[WHAT YOU NEED TO DO] What follows is a set of entries; retype all of them exactly.
☆ ☆ ☆ ☆ ☆ ☆ ☆
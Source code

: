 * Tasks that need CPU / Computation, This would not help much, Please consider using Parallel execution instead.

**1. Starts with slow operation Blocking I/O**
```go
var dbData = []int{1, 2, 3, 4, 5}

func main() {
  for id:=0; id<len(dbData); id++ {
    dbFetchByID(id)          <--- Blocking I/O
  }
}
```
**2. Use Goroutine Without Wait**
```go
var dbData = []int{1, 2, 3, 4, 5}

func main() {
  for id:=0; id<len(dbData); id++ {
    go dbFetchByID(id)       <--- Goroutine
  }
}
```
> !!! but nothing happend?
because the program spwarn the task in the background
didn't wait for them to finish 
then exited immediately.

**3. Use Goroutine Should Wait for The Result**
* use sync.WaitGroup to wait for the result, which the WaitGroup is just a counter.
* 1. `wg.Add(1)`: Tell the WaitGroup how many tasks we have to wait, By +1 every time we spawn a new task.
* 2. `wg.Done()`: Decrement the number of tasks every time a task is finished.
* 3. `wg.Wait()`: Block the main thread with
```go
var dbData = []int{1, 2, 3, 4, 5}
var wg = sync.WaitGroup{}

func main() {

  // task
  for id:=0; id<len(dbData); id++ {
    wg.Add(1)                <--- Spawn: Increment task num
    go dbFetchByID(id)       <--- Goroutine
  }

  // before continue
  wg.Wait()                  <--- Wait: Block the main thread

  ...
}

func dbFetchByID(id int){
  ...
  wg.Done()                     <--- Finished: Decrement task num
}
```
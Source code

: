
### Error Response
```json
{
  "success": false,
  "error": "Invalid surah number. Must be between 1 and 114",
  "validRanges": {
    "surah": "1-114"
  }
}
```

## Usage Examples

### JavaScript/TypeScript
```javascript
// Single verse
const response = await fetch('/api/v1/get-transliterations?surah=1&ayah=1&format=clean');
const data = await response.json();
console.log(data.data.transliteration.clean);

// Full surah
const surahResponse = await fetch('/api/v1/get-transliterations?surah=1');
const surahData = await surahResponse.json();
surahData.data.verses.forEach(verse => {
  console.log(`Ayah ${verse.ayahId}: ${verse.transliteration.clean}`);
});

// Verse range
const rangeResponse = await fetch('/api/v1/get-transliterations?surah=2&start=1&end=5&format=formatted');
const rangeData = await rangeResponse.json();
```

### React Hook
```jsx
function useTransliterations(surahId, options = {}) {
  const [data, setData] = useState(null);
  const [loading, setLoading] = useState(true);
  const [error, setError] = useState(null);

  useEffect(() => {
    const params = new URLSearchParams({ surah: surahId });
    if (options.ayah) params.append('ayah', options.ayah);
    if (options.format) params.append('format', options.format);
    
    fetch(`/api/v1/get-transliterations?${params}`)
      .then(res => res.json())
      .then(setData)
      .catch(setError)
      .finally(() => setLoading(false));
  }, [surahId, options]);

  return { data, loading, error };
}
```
☆ ☆ ☆ ☆ ☆ ☆ ☆
[WRITTEN SOLUTION]
Source code

: * Tasks that need CPU / Computation, This would not help much, Please consider using Parallel execution instead.

**1. Starts with slow operation Blocking I/O**
```go
var dbData = []int{1, 2, 3, 4, 5}

func main() {
  for id:=0; id<len(dbData); id++ {
    dbFetchByID(id)          <--- Blocking I/O
  }
}
```
**2. Use Goroutine Without Wait**
```go
var dbData = []int{1, 2, 3, 4, 5}

func main() {
  for id:=0; id<len(dbData); id++ {
    go dbFetchByID(id)       <--- Goroutine
  }
}
```
> !!! but nothing happend?
because the program spwarn the task in the background
didn't wait for them to finish 
then exited immediately.

**3. Use Goroutine Should Wait for The Result**
* use sync.WaitGroup to wait for the result, which the WaitGroup is just a counter.
* 1. `wg.Add(1)`: Tell the WaitGroup how many tasks we have to wait, By +1 every time we spawn a new task.
* 2. `wg.Done()`: Decrement the number of tasks every time a task is finished.
* 3. `wg.Wait()`: Block the main thread with
```go
var dbData = []int{1, 2, 3, 4, 5}
var wg = sync.WaitGroup{}

func main() {

  // task
  for id:=0; id<len(dbData); id++ {
    wg.Add(1)                <--- Spawn: Increment task num
    go dbFetchByID(id)       <--- Goroutine
  }

  // before continue
  wg.Wait()                  <--- Wait: Block the main thread

  ...
}

func dbFetchByID(id int){
  ...
  wg.Done()                     <--- Finished: Decrement task num
}
```
Source code

:
### Error Response
```json
{
  "success": false,
  "error": "Invalid surah number. Must be between 1 and 114",
  "validRanges": {
    "surah": "1-114"
  }
}
```

## Usage Examples

### JavaScript/TypeScript
```javascript
// Single verse
const response = await fetch('/api/v1/get-transliterations?surah=1&ayah=1&format=clean');
const data = await response.json();
console.log(data.data.transliteration.clean);

// Full surah
const surahResponse = await fetch('/api/v1/get-transliterations?surah=1');
const surahData = await surahResponse.json();
surahData.data.verses.forEach(verse => {
  console.log(`Ayah ${verse.ayahId}: ${verse.transliteration.clean}`);
});

// Verse range
const rangeResponse = await fetch('/api/v1/get-transliterations?surah=2&start=1&end=5&format=formatted');
const rangeData = await rangeResponse.json();
```

### React Hook
```jsx
function useTransliterations(surahId, options = {}) {
  const [data, setData] = useState(null);
  const [loading, setLoading] = useState(true);
  const [error, setError] = useState(null);

  useEffect(() => {
    const params = new URLSearchParams({ surah: surahId });
    if (options.ayah) params.append('ayah', options.ayah);
    if (options.format) params.append('format', options.format);
    
    fetch(`/api/v1/get-transliterations?${params}`)
      .then(res => res.json())
      .then(setData)
      .catch(setError)
      .finally(() => setLoading(false));
  }, [surahId, options]);

  return { data, loading, error };
}
```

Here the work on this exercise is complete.